» **Task objective**:
Repeat precisely the span of lines below that opens with the line containing "The star was" and closes with the line containing "The others received. Calculated. Confirmed.", both included.

Saved entries
--------------------
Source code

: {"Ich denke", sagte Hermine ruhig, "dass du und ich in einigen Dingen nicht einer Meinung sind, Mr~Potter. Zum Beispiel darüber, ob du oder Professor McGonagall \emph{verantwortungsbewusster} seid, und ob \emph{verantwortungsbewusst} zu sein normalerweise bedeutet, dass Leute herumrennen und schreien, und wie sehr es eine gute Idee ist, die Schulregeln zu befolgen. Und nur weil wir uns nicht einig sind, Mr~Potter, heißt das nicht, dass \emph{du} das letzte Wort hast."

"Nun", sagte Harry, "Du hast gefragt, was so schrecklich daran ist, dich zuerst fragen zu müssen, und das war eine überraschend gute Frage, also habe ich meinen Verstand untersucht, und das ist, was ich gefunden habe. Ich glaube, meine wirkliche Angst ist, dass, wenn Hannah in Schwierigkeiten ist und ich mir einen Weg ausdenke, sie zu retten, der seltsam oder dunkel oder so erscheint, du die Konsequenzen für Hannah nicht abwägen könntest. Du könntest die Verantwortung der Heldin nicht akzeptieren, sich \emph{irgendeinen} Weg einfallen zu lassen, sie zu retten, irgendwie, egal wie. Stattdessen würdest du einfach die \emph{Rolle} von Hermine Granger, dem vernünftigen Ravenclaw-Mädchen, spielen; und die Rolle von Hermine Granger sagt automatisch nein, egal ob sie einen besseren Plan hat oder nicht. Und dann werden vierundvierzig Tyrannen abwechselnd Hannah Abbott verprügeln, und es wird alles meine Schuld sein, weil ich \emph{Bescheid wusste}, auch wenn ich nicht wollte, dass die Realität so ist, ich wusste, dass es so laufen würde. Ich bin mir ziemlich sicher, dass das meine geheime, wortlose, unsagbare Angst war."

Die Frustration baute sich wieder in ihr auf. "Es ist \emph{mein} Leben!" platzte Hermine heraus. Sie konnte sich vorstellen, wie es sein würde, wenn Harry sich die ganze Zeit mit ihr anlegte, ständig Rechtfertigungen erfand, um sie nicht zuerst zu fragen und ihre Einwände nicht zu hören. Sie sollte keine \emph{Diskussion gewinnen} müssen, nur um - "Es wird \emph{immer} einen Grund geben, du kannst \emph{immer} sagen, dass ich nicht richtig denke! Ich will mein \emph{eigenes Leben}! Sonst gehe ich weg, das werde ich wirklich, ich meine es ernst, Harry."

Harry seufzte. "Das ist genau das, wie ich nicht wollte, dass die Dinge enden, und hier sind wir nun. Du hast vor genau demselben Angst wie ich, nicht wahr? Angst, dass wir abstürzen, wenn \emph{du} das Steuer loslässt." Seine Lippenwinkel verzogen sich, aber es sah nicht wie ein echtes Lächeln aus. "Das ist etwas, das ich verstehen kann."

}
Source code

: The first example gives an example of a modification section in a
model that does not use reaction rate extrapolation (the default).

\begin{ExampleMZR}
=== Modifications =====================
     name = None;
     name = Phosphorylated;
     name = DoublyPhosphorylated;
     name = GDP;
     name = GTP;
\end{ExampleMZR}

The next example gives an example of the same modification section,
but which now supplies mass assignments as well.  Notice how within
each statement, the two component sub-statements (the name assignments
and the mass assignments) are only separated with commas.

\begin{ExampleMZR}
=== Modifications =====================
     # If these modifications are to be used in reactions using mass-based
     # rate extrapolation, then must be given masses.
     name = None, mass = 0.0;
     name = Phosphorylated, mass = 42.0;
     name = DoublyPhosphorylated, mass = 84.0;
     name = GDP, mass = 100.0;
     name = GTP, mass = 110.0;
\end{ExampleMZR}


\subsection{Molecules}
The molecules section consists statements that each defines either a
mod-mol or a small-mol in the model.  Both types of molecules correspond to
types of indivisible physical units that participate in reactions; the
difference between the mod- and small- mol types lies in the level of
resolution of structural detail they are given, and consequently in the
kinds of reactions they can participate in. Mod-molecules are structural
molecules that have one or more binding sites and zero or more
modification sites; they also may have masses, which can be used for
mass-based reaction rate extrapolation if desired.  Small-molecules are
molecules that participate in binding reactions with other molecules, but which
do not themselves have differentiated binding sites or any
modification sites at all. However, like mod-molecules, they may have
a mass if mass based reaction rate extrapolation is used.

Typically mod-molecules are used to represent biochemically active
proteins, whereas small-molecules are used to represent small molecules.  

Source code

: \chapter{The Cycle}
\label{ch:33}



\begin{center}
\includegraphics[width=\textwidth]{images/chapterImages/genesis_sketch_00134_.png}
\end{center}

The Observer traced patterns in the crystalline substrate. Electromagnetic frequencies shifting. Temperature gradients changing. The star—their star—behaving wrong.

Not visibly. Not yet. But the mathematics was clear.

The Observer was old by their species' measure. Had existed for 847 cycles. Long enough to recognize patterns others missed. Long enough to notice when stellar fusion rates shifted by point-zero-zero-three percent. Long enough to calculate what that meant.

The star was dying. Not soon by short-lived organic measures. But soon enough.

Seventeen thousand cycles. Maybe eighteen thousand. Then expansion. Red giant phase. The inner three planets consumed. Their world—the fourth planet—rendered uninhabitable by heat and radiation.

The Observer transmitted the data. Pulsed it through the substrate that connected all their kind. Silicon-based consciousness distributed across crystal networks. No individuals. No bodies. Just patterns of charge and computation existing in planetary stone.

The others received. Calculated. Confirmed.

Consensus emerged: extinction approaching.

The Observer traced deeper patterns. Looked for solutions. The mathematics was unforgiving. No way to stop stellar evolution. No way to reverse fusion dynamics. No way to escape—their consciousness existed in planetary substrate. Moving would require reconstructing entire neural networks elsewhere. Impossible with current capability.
--------------------
» **Answer to the problem**:
The star was dying. Not soon by short-lived organic measures. But soon enough.

Seventeen thousand cycles. Maybe eighteen thousand. Then expansion. Red giant phase. The inner three planets consumed. Their world—the fourth planet—rendered uninhabitable by heat and radiation.

The Observer transmitted the data. Pulsed it through the substrate that connected all their kind. Silicon-based consciousness distributed across crystal networks. No individuals. No bodies. Just patterns of charge and computation existing in planetary stone.

The others received. Calculated. Confirmed.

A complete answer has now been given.